Eat a tryptophan-rich dinner
Tryptophan is a type of protein, it serves as the raw material for your body’s production of melatonin, the sleep hormone. Eating a meal that’s full of tryptophan can, therefore, help you to make enough melatonin, enabling you to take a trip to the land of nod, more easily.
Tryptophan-rich foods include free-range eggs, organic dairy, grass-fed beef and poultry, and wholegrain rice. For a sleep-inducing supper that can be whipped up in minutes, try a goat’s cheese omelette.
No caffeine after midday
It can be tempting to turn to coffee when you’re feeling tired during that mid-afternoon slump, but this habit may be contributing to your lack of sleep. Studies show that some people can eliminate the caffeine from their systems within 5 hours, while others take over 11 hours to get rid of it. This means that if you drink a coffee at 3 pm, it may still be having a stimulating effect at 2 am the following morning.

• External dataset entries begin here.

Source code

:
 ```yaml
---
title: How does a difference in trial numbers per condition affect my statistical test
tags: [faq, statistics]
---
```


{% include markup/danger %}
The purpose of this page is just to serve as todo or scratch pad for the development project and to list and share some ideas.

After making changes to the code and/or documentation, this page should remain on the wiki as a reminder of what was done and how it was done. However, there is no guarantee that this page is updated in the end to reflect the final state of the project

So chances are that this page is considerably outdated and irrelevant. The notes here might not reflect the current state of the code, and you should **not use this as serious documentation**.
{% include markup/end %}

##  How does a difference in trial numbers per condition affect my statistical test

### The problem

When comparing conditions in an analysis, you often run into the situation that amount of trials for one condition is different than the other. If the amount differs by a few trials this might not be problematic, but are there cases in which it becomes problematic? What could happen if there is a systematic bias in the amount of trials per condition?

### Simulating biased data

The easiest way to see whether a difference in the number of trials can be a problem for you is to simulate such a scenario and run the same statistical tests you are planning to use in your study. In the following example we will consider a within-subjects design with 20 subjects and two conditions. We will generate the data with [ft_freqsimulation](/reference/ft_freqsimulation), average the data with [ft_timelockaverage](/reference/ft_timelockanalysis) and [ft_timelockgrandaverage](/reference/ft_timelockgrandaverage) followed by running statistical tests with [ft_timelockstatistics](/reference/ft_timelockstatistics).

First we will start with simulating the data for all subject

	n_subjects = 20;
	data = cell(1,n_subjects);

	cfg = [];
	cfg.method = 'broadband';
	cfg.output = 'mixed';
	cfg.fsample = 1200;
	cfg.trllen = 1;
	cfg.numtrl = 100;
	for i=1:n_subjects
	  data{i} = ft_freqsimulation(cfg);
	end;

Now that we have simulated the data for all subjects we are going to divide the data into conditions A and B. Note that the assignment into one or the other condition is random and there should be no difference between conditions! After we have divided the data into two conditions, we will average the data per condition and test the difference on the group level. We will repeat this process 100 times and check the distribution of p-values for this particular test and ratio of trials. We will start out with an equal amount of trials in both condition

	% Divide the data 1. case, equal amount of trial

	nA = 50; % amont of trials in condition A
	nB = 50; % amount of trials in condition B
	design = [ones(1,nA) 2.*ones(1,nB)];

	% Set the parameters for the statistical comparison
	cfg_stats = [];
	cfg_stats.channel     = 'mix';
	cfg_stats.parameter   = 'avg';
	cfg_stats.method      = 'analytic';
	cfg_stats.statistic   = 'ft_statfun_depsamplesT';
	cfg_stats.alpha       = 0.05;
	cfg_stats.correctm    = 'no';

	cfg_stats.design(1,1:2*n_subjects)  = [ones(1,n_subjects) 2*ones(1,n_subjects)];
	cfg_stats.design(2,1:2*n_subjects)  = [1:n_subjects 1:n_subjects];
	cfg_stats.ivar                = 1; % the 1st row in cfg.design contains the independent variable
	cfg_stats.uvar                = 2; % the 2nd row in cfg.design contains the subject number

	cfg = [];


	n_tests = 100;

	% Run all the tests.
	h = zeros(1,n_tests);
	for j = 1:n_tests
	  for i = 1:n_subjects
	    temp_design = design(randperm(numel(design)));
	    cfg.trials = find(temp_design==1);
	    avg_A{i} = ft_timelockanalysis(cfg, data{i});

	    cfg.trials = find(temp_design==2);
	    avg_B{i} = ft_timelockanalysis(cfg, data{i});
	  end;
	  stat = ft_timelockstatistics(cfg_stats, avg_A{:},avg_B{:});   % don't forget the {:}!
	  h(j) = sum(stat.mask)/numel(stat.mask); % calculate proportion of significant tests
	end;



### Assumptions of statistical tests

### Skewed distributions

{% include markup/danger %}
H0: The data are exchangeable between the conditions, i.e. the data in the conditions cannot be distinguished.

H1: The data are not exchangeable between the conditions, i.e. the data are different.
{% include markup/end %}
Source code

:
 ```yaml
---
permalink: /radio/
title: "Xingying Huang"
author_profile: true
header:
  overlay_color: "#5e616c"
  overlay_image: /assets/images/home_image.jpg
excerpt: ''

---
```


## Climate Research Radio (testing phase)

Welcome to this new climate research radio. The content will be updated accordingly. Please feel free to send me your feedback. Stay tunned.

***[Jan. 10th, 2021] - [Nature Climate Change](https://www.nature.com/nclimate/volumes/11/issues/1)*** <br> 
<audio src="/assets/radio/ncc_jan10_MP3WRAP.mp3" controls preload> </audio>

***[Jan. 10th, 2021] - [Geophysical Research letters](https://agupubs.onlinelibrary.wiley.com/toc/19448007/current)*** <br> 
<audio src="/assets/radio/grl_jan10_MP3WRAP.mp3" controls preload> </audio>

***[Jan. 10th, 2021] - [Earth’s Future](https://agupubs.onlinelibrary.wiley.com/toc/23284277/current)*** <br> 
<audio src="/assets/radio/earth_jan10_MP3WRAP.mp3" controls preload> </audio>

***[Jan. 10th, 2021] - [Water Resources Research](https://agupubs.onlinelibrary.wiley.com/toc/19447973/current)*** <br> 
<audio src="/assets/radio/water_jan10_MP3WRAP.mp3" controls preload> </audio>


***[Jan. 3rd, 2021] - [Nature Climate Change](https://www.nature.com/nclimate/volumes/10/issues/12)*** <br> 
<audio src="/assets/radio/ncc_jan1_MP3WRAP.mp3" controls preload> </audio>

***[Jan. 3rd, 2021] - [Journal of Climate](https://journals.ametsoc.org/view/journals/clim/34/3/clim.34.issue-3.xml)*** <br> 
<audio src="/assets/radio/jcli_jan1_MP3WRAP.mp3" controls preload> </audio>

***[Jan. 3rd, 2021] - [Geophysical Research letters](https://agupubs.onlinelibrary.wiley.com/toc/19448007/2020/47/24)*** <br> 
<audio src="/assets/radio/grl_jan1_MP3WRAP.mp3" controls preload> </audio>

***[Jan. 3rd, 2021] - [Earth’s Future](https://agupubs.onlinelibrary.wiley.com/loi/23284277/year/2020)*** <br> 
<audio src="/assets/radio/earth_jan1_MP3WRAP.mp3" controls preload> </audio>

Magnesium is a mineral that’s involved more than 300 chemical processes in your body. It’s also known as ‘nature’s tranquilliser’ for its calming effect on muscles and nerves. Upping your intake of magnesium is so helpful for enabling you to wind down in the evening. The best food sources are dark green leafy vegetables, nuts and seeds and legumes.
5. Chamomile tea
This delicious tea helps to both improve sleep quality and reduce the time taken to fall asleep. Crucially, it has this effect without creating a sleep ‘hangover’ the next morning, which is typical of many over-the-counter sleep aids. So before bed make yourself a lovely soothing cup of chamomile tea.